According to the property consultancy, developers, managers of funds and real estate investment trusts (REITs), as well as lenders who participated in the survey said they will continue to invest or fund the retail sector as it still contains opportunities, with malls undergoing asset enhancements.
The retail and office sub-sectors are expected to continue generating the most interest, despite their unfavourable outlook. This is primarily due to the fact that these two sub-sectors generally have higher development values, said the consultancy.
Knight Frank Malaysia associate director of retail consultancy and leasing Rebecca Phan said Malaysia’s retail industry will continue to play a formidable role in the nation’s commercial property market.
“However, the outlook for the retail market does not look rosy in 2018 as an immediate rebound in consumer spending is highly unlikely.
“Despite the unfavourable sentiment surrounding the retail market, the sector will continue to attract investments as developers are expected to collaborate with experienced mall managers to enhance the attractiveness of their assets and remain competitive in the challenging operating environment,” she said.
Phan urged mall operators to look beyond mall occupancy in the current retail landscape as high occupancy no longer means high profitability.
Mall operators, she added, should place more emphasis on developing technologies and marketing tools, such as in the form of social media marketing, campaigns or workshops to lure shoppers to try out its tenants’ products.
“Also, it has become more common for mall operators to utilise F&B operators to act as crowd pullers to increase footfalls,” she continued.
However, Phan noted that there is a need to maintain a balanced tenant mix to generate a conducive retail experience.
“Therefore, F&B operators shall not occupy more than 35% of a mall’s net lettable area,” she said.
The retail sub-sector had a rather muted performance in 2017. There was a decline in sales by merchants across different sectors.
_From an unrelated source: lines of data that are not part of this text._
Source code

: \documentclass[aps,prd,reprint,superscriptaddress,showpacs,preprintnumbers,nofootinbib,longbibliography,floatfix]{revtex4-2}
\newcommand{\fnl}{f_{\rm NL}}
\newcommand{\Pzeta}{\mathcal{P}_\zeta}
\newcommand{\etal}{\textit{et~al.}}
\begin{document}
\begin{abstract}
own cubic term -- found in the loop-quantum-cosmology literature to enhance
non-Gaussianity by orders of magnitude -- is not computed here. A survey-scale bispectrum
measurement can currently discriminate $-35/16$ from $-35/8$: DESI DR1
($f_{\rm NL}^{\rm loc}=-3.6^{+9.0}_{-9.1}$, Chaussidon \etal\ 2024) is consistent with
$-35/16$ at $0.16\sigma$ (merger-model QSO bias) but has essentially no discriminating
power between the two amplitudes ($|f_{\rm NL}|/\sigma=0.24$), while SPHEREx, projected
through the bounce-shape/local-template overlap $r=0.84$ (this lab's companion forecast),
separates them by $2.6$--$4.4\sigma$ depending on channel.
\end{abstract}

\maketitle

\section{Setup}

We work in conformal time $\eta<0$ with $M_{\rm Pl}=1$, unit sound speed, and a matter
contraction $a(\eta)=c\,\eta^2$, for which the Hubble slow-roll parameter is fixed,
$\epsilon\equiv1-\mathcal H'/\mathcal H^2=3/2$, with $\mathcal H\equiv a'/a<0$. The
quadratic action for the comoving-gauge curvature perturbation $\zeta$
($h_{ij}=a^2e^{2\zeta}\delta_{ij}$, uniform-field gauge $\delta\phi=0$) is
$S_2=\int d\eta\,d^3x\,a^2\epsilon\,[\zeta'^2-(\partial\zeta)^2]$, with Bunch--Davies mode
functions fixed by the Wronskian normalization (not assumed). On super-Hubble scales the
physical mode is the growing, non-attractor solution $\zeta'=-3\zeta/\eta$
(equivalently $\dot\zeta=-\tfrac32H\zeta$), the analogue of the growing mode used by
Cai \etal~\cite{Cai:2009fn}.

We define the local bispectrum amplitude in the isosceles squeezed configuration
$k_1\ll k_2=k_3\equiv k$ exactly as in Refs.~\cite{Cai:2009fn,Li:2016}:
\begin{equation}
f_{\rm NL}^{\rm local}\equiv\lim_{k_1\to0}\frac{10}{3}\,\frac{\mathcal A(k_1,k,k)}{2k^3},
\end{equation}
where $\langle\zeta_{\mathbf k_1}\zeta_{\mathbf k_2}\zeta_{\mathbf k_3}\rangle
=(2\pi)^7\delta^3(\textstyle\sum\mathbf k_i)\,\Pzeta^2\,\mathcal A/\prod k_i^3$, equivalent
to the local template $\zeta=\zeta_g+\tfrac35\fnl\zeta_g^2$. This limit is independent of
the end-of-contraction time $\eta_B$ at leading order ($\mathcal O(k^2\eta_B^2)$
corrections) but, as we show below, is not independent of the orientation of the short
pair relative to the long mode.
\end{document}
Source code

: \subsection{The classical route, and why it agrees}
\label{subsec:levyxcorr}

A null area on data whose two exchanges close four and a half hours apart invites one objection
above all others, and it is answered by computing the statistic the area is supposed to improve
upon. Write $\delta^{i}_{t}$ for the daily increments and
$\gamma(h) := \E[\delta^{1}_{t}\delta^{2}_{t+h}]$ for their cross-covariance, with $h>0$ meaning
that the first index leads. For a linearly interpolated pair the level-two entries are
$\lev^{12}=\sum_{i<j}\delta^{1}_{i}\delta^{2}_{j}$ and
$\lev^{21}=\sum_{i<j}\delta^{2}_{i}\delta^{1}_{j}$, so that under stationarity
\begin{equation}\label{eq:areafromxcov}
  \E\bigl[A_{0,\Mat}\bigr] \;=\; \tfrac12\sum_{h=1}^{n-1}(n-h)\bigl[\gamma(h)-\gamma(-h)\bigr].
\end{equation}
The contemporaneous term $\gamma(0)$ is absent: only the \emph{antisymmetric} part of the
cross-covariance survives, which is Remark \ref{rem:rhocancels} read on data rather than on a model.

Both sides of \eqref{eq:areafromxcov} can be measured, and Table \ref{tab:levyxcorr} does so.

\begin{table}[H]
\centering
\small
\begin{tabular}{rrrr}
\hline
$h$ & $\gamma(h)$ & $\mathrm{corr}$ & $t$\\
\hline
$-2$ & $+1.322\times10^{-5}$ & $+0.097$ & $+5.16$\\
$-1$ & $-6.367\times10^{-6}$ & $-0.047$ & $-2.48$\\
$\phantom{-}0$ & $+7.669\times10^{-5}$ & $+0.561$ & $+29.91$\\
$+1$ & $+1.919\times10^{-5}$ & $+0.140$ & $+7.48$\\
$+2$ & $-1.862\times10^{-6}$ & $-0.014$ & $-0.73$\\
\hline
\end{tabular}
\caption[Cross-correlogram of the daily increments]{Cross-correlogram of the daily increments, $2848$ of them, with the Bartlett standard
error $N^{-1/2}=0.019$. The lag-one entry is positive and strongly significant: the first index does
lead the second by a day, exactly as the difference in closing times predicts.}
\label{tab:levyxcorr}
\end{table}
Moreover, the Consumer Sentiments Index stood at 82.6 points, below the 100-point threshold. Hence, the outlook remains bleak as consumers continue to be prudent in their spending habits.
Competition among retailers remains stiff. “The presence of more shopping malls in the market, with similar offering of goods and services, will further dilute the market,” Knight Frank concluded.
On the other hand, the survey found that property developers are also planning to invest more in the hotel/leisure sub-sector as tourism in Malaysia remains strong. This sub-sector acts as a logical avenue for them to diversify beyond the weakening office and retail sub-sectors, which used to be the highly coveted sub-sectors for developers, the consultancy said.
Lenders are also positive about the hotel/leisure sub-sector and this may be attributed to the resilient tourism industry, which has a direct correlation with hotel occupancy levels.
Meanwhile, managers of funds and REITs are looking to invest in the retail, logistics/industrial and healthcare/institutional sub-sectors, due to higher yields and brighter prospects supported by the rise in e-commerce.
However, lenders remain cautious of the logistics/industrial sub-sector amid the immense hype surrounding it, although the fundamental outlook for the sub-sector remains positive.